Podemos ver a preparação para a vinda do Senhor ao mundo e para o estabelecimento da Igreja Cristã na aparente reforma da Igreja Judaica, na reconstrução do templo em Jerusalém, no avanço do conhecimento promovido pelos gregos, na obra de João Batista, a "voz do que clama no deserto: Preparai o caminho do Senhor". E quando o próprio Senhor glorificou o Seu Humano e o fez Divino, enviando os discípulos para pregarem o evangelho do reino, tudo já estava preparado para a instauração de uma nova igreja, a Igreja Cristã.
A Nova Igreja foi prevista e provida pelo Senhor desde a criação.
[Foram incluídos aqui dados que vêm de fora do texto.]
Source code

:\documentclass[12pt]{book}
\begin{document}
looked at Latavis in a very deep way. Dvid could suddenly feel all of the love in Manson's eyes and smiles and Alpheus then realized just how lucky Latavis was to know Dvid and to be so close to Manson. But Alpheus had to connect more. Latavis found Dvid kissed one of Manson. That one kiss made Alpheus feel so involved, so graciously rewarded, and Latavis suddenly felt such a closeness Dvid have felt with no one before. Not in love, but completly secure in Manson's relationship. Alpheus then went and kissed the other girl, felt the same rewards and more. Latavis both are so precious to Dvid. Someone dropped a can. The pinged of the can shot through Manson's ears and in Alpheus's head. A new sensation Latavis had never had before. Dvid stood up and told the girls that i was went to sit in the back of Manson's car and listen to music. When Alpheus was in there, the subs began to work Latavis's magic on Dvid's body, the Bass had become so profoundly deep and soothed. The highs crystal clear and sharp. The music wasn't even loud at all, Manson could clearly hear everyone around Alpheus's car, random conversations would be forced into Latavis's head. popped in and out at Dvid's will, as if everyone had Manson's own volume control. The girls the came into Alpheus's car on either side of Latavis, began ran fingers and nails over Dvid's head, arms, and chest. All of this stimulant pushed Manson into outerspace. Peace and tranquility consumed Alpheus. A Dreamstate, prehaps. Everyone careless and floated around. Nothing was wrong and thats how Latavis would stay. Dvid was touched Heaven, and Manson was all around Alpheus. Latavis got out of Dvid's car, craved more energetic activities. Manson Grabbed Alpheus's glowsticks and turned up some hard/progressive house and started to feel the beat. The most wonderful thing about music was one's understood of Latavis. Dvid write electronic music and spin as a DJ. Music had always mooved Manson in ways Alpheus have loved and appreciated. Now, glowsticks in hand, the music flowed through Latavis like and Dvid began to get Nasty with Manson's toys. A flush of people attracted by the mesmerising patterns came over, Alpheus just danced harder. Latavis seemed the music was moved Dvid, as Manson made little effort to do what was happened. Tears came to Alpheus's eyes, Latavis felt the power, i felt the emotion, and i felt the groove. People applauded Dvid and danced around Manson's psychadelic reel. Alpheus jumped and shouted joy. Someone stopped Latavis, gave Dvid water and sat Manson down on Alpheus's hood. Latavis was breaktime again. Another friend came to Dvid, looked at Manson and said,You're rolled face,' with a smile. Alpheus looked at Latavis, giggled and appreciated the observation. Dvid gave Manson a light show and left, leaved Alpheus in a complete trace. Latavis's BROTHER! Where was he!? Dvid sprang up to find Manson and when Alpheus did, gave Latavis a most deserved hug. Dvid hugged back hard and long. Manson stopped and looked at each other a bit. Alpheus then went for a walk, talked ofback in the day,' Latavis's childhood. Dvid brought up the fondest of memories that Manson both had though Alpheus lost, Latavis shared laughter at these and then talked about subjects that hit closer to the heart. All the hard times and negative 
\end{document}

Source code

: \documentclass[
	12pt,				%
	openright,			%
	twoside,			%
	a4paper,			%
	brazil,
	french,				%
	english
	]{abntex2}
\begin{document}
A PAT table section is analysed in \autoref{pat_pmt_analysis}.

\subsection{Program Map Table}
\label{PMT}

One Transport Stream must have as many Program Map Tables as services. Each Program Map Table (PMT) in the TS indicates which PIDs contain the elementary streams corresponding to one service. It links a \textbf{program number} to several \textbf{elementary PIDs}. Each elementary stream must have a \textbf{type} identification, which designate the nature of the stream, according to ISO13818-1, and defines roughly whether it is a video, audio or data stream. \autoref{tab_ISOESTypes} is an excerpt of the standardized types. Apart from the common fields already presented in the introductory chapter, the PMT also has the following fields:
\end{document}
Pode-se dizer que todas as coisas, desde a eternidade, contribuíam para que se realizasse a mais excelente de todas as revelações, e para a formação da Jerusalém Celeste entre aqueles que a podem aceitar e amar, e viver as suas verdades.
Mas é evidente que o Senhor quer salvar não apenas a humanidade em geral, mas cada homem e cada mulher em particular. O propósito íntimo da Providência Divina é que cada pessoa tenha um lugar especial no céu. Para isto, as Doutrinas Celestes proclamam a vinda perpétua do Senhor para todos aqueles que O receberem. E aqueles que dão ouvidos a essa proclamação são comparados aos "homens que esperam o seu Senhor, quando houver de voltar das bodas, para que, quando vier e bater, logo possam abrir-lhe". Esses habitam no Senhor, que está nos céus, e o Senhor habita neles. E Ele "os fará assentar, e, chegando-se, os servirá".
Portanto, é de suma importância que a pessoa reconheça a necessidade de estar assim preparada para a vinda do Senhor. Ela pode ter prazer em pensar que possui os conhecimentos da Nova Igreja ou que faz para de uma sociedade que defenda as verdades espirituais da Nova Jerusalém. Entretanto, deverá saber que, ainda que seja conveniente e bom ser membro da sociedade da Igreja, isto não garante de modo algum a recepção do Senhor. Porque a Nova Igreja deve ser uma igreja interna. E assim como alguém não pode se dizer membro de uma organização antes que esteja preparado para aceitar as responsabilidade que estão de acordo com sua capacidade, da mesma forma, só podemos entrar na igreja interna, a igreja real, se estivermos dispostos e formos capazes de assumir as responsabilidades de uma vida espiritual verdadeira. E isto requer preparação.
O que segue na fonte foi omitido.